BEGIN MATERIAL TO PROCESS

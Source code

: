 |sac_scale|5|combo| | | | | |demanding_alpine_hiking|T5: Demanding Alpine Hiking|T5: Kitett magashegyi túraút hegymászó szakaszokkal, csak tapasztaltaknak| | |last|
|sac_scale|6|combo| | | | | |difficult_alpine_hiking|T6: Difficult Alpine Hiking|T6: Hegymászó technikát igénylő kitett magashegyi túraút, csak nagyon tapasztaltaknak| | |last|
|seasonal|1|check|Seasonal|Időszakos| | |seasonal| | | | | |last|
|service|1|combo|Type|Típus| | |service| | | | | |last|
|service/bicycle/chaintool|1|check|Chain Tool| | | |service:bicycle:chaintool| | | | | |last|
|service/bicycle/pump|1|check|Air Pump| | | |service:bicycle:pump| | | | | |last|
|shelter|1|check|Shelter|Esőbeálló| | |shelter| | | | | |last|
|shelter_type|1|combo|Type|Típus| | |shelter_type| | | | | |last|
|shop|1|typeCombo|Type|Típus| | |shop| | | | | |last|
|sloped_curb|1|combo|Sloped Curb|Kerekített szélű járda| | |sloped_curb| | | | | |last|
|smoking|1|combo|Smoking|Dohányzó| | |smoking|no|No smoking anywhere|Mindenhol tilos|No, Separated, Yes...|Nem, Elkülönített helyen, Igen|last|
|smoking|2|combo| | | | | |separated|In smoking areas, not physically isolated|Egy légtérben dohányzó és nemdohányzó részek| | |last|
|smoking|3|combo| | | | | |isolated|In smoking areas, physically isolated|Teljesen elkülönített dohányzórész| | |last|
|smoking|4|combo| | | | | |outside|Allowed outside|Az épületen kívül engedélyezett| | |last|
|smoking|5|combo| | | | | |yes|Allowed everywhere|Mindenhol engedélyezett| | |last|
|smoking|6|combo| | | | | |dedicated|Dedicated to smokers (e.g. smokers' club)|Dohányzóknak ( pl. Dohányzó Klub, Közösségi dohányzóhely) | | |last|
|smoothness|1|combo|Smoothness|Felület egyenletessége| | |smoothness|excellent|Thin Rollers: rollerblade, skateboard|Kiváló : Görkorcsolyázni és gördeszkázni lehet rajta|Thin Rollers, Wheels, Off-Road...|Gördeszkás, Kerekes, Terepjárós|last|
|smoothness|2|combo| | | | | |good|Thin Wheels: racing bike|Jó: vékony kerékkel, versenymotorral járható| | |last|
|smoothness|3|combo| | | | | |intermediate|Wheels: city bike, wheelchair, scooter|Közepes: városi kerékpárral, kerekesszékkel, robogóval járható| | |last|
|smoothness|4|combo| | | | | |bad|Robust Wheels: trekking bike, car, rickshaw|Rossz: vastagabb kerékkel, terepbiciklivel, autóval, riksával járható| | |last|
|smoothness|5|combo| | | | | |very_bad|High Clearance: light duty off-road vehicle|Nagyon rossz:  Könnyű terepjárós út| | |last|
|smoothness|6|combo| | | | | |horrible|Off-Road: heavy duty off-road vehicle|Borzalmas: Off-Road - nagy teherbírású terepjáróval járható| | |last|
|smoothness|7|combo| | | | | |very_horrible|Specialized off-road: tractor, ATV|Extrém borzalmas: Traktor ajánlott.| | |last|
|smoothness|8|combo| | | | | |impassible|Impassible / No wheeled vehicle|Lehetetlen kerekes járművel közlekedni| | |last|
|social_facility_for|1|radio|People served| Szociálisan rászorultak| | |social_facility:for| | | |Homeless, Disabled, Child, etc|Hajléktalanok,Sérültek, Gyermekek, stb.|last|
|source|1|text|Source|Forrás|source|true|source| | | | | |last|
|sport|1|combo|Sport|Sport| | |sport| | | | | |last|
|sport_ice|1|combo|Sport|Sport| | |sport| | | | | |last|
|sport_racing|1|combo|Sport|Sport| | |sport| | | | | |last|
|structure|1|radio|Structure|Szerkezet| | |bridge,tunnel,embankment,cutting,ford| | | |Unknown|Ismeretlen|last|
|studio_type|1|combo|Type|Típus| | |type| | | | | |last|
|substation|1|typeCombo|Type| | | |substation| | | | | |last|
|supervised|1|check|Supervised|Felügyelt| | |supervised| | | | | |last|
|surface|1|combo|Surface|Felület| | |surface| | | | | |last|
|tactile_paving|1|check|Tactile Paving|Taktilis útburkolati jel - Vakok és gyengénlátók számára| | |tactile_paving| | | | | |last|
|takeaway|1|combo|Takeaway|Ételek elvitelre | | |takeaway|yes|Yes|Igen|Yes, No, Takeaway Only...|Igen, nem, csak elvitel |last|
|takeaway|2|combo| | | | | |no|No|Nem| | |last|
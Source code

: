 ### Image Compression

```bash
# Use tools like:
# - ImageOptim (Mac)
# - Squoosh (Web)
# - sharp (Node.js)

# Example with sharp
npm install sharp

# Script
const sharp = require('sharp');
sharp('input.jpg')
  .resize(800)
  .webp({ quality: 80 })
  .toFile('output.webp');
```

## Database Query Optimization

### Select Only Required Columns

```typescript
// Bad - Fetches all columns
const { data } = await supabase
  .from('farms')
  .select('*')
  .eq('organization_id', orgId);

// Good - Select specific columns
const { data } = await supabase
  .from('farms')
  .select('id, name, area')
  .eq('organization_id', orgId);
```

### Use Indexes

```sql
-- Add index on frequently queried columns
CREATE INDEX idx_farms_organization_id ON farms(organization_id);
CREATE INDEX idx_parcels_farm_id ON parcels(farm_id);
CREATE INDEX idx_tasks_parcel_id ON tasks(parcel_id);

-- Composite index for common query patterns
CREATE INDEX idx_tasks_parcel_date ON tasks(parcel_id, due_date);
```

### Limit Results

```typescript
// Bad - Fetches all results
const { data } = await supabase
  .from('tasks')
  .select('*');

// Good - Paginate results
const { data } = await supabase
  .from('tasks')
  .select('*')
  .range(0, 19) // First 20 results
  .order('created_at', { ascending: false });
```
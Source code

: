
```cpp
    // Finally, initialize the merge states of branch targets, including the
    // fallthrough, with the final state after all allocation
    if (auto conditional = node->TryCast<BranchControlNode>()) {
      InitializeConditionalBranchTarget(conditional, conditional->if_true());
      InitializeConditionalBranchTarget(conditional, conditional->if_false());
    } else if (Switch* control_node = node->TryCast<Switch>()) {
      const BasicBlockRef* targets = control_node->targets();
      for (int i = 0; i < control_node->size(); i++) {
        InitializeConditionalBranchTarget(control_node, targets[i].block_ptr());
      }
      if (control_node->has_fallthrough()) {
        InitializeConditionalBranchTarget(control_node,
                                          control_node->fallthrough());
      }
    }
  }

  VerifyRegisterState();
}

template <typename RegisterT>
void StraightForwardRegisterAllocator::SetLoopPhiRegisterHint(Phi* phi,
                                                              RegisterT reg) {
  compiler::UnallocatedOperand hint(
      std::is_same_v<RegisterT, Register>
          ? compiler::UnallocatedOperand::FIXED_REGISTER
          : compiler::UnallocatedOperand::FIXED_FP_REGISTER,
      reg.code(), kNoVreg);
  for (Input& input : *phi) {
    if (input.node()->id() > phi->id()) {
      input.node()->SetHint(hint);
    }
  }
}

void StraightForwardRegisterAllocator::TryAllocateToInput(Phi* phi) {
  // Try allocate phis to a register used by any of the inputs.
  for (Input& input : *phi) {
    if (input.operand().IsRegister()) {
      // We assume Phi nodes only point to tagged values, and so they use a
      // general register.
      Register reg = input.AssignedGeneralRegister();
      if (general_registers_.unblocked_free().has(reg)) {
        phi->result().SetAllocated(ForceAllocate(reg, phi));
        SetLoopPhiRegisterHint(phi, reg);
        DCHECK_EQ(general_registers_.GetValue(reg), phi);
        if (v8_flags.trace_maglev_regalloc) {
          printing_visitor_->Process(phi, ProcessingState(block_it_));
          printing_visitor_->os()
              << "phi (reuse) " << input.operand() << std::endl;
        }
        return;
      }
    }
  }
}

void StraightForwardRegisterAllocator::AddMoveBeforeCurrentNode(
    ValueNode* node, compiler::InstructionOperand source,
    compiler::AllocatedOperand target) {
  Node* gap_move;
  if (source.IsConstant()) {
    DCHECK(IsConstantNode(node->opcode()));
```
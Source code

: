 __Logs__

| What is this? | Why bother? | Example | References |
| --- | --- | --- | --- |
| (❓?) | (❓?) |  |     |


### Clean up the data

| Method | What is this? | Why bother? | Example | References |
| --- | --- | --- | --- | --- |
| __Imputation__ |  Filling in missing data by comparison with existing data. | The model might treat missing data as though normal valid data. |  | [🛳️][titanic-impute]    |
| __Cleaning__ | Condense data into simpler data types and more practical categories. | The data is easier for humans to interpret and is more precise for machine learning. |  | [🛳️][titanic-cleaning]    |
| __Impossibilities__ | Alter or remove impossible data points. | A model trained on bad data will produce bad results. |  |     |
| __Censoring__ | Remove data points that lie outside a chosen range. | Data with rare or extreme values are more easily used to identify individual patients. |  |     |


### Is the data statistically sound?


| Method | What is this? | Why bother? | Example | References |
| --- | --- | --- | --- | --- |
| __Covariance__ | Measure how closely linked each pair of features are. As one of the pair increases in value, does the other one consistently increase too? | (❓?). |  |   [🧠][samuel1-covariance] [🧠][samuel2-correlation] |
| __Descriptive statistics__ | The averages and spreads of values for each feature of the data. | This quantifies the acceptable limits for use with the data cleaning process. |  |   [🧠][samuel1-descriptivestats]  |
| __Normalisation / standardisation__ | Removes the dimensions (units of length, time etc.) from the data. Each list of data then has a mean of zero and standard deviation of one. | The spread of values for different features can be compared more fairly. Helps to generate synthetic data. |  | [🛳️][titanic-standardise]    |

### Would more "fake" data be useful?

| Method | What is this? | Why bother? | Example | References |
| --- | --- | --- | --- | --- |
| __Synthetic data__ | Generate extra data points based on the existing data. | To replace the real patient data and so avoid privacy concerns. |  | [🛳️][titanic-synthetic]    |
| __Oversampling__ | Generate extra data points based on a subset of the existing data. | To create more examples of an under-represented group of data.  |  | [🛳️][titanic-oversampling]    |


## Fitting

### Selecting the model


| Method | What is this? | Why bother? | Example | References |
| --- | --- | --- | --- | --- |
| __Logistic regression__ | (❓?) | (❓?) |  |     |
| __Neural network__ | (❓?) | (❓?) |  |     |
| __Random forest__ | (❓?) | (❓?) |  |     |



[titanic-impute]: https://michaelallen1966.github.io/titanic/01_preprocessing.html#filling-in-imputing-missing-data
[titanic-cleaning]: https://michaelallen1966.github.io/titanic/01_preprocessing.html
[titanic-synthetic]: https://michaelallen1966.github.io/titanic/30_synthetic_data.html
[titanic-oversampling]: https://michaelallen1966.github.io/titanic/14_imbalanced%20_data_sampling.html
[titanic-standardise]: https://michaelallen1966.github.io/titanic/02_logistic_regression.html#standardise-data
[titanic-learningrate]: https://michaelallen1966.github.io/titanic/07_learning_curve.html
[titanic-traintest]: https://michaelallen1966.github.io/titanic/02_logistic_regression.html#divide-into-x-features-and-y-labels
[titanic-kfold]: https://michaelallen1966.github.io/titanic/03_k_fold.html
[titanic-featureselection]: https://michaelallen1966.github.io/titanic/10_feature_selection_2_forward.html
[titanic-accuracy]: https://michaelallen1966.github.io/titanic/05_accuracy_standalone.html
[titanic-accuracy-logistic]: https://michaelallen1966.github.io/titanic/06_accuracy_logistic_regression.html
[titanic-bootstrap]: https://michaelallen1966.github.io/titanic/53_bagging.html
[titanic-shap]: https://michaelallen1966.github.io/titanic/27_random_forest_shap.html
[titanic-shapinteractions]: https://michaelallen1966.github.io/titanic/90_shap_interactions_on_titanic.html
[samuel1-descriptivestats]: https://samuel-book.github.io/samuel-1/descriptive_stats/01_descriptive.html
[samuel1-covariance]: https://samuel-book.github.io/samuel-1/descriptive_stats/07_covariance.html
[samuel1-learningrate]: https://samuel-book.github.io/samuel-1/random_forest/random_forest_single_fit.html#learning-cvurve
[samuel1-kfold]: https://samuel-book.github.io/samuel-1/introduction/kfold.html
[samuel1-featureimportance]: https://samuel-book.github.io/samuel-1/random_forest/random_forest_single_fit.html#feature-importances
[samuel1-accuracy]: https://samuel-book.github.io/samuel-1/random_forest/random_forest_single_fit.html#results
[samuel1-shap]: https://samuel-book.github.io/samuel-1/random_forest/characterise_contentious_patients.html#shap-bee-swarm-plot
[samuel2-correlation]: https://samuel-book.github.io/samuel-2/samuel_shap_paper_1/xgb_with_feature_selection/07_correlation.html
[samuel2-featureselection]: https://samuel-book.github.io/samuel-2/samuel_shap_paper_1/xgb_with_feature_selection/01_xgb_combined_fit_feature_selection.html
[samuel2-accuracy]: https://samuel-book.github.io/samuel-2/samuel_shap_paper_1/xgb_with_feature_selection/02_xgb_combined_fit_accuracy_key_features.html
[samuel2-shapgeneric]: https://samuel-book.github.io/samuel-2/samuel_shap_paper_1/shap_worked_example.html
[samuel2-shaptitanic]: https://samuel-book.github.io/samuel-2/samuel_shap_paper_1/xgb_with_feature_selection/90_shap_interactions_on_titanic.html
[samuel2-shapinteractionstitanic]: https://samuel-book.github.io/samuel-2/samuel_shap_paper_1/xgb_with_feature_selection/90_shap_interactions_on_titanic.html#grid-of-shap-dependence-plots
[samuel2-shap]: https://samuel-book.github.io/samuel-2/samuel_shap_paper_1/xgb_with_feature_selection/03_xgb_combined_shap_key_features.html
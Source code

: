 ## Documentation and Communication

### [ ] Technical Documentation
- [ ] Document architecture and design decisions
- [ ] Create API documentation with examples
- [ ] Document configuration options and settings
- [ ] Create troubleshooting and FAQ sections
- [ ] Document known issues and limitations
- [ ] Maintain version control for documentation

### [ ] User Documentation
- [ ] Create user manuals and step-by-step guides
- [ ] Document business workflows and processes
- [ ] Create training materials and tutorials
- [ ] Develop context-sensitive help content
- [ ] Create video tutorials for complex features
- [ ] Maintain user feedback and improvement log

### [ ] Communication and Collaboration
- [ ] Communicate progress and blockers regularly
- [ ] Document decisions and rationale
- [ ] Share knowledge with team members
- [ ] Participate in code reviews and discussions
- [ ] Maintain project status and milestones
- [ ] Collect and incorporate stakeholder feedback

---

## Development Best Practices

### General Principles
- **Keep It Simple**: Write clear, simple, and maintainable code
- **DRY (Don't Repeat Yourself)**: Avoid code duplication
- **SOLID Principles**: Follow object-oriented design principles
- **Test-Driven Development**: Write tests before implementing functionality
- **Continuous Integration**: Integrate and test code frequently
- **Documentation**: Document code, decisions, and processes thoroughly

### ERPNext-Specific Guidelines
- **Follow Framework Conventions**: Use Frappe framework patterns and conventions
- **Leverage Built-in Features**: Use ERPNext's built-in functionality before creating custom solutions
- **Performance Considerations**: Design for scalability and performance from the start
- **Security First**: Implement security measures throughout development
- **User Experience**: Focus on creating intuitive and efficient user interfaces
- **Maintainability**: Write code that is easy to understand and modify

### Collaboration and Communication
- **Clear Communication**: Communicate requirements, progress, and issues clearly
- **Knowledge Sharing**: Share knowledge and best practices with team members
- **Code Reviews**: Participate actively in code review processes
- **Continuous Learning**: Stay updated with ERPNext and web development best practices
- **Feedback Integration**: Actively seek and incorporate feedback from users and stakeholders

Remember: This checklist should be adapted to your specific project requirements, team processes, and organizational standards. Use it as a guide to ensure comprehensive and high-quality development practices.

END MATERIAL TO PROCESS

[ASSIGNMENT] Your answer must consist solely of the lines above between the line holding "- **Performance Considerations**: Design" and the line holding "- **Code Reviews**: Participate", inclusive, copied exactly.

[EXERCISE OUTPUT]
- **Performance Considerations**: Design for scalability and performance from the start
- **Security First**: Implement security measures throughout development
- **User Experience**: Focus on creating intuitive and efficient user interfaces
- **Maintainability**: Write code that is easy to understand and modify

### Collaboration and Communication
- **Clear Communication**: Communicate requirements, progress, and issues clearly
- **Knowledge Sharing**: Share knowledge and best practices with team members
- **Code Reviews**: Participate actively in code review processes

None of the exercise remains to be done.